Pour les jeunes qui n’ont pas connu l’époque où il n’y avait que trois chaînes de télévision en France, peux-tu nous rappeler qui tu es, Cédric ?

(Sourire) Oui, c’est vrai que je suis un joueur qui a fait sa carrière entre les années 90 et 2002. On peut dire que j’ai été numéro 1 français, double vainqueur de la Coupe Davis, numéro 5 mondial, finaliste à Wimbledon et à l’US Open, demi-finaliste à Roland Garros, et j’ai gagné Monte-Carlo.

Que fais-tu désormais ?

Je m’occupe depuis deux ans dans le cadre de la DTN (direction technique nationale) du haut niveau chez les garçons.

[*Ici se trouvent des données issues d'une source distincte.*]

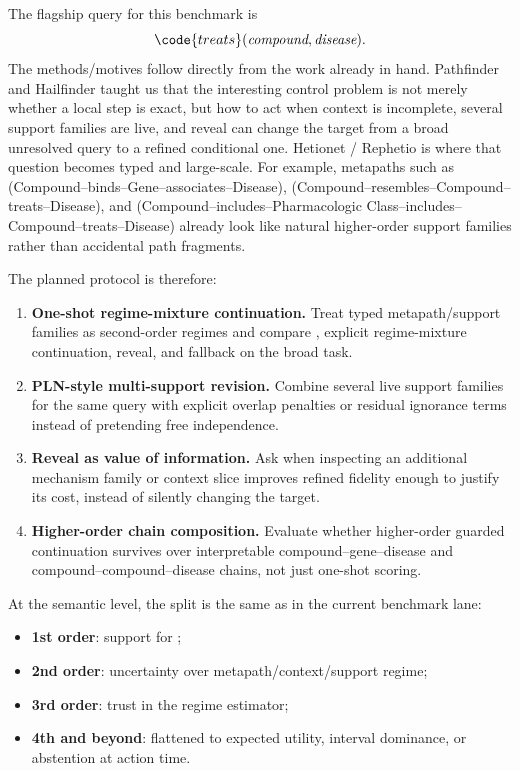 \documentclass[11pt,openany]{report}
\begin{document}
The flagship query for this benchmark is
\[
  \code{treats}(\textit{compound}, \textit{disease}).
\]
The methods/motives follow directly from the work already in hand.
Pathfinder and Hailfinder taught us that the interesting control problem
is not merely whether a local step is exact, but how to act when context
is incomplete, several support families are live, and reveal can change
the target from a broad unresolved query to a refined conditional one.
Hetionet / Rephetio is where that question becomes typed and large-scale.
For example, metapaths such as
 (Compound--binds--Gene--associates--Disease),
 (Compound--resembles--Compound--treats--Disease), and
 (Compound--includes--Pharmacologic Class--includes--Compound--treats--Disease)
already look like natural higher-order support families rather than
accidental path fragments.
\par
The planned protocol is therefore:
\begin{enumerate}
\item \textbf{One-shot regime-mixture continuation.}  Treat typed
  metapath/support families as second-order regimes and compare
  , explicit regime-mixture continuation, reveal, and
  fallback on the broad  task.
\item \textbf{PLN-style multi-support revision.}  Combine several live
  support families for the same query with explicit overlap penalties or
  residual ignorance terms instead of pretending free independence.
\item \textbf{Reveal as value of information.}  Ask when inspecting an
  additional mechanism family or context slice improves refined fidelity
  enough to justify its cost, instead of silently changing the target.
\item \textbf{Higher-order chain composition.}  Evaluate whether
  higher-order guarded continuation survives over interpretable
  compound--gene--disease and compound--compound--disease chains, not
  just one-shot scoring.
\end{enumerate}
At the semantic level, the split is the same as in the current
benchmark lane:
\begin{itemize}
\item \textbf{1st order}: support for ;
\item \textbf{2nd order}: uncertainty over metapath/context/support
  regime;
\item \textbf{3rd order}: trust in the regime estimator;
\item \textbf{4th and beyond}: flattened to expected utility, interval
  dominance, or abstention at action time.
\end{itemize}
\end{document}

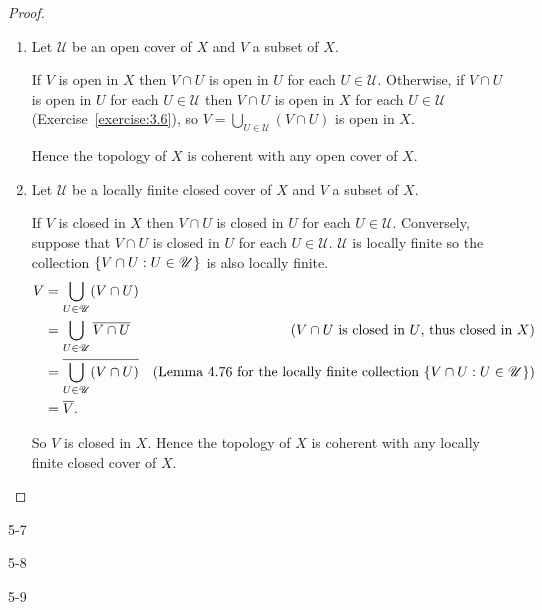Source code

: \begin{proof}
	\begin{enumerate}[label={(\alph*)}]
		\item Let $\mathscr{U}$ be an open cover of $X$ and $V$ a subset of $X$.

		      If $V$ is open in $X$ then $V\cap U$ is open in $U$ for each $U\in\mathscr{U}$. Otherwise, if $V\cap U$ is open in $U$ for each $U\in\mathscr{U}$ then $V\cap U$ is open in $X$ for each $U\in\mathscr{U}$ (Exercise~\ref{exercise:3.6}), so $V = \bigcup_{U\in\mathscr{U}}(V\cap U)$ is open in $X$.

		      Hence the topology of $X$ is coherent with any open cover of $X$.
		\item Let $\mathscr{U}$ be a locally finite closed cover of $X$ and $V$ a subset of $X$.

		      If $V$ is closed in $X$ then $V\cap U$ is closed in $U$ for each $U\in\mathscr{U}$. Conversely, suppose that $V\cap U$ is closed in $U$ for each $U\in\mathscr{U}$. $\mathscr{U}$ is locally finite so the collection $\left\{{ V\cap U : U\in\mathscr{U} }\right\}$ is also locally finite.
		      \begin{align*}
			      V & = \bigcup_{U\in\mathscr{U}} (V\cap U)                                                                                                        \\
			        & = \bigcup_{U\in\mathscr{U}} \overline{V\cap U}   & \text{($V\cap U$ is closed in $U$, thus closed in $X$)}                                   \\
			        & = \overline{\bigcup_{U\in\mathscr{U}} (V\cap U)} & \text{(Lemma 4.76 for the locally finite collection $\left\{{ V\cap U : U\in\mathscr{U} }\right\}$)} \\
			        & = \overline{V}.
		      \end{align*}

		      So $V$ is closed in $X$. Hence the topology of $X$ is coherent with any locally finite closed cover of $X$.
	\end{enumerate}
\end{proof}

\begin{problem}{5-7}\label{problem:5-7}
\end{problem}

\begin{problem}{5-8}\label{problem:5-8}
\end{problem}

\begin{problem}{5-9}\label{problem:5-9}
\end{problem}


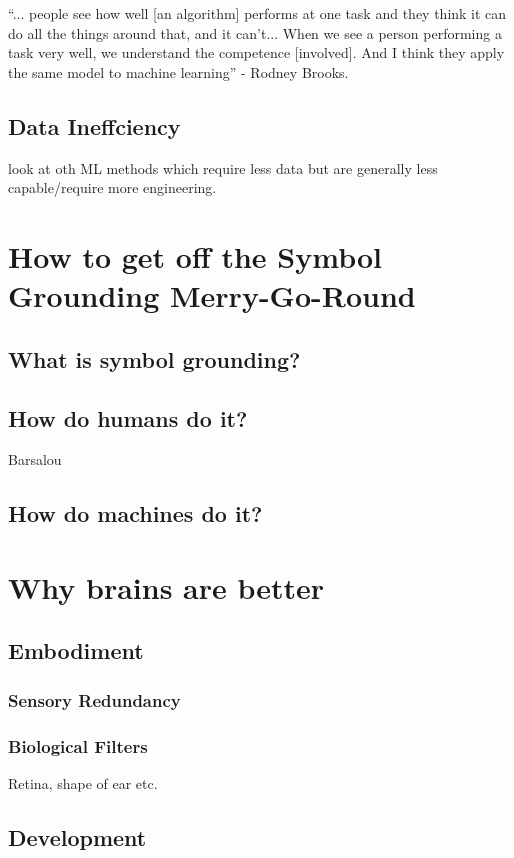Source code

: {\begin{displayquote}
``... people see how well [an algorithm] performs at one task and they think it can do all the things around that, and it can’t... When we see a person performing a task very well, we understand the competence [involved]. And I think they apply the same model to machine learning'' - Rodney Brooks.
\end{displayquote}
\subsection{Data Ineffciency}
look at oth ML methods which require less data but are generally less capable/require more engineering.


\section{How to get off the Symbol Grounding Merry-Go-Round} 
\subsection{What is symbol grounding?}
\subsection{How do humans do it?}
Barsalou

\subsection{How do machines do it?}

\section{Why brains are better}
\subsection{Embodiment}
\subsubsection{Sensory Redundancy}
\subsubsection{Biological Filters}
Retina, shape of ear etc.
\subsection{Development}
}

Qu’est-ce que ça veut dire ?

Ca consiste à être responsable de tous les coachs qui s’entraînent à Roland Garros : Thierry Tulasne, Eric Winogradski, Piere Cherret, Jérôme Potier. Je suis une espèce de superviseur qui aide aussi bien à la programmation qu’à l’orientation de la progression du joueur. Je ne n‘interviens pas sur le court. Ce sont des discussions où je peux faire valoir mon expérience d’ancien joueur sur la gestion humaine, les egos, les petits tiraillements.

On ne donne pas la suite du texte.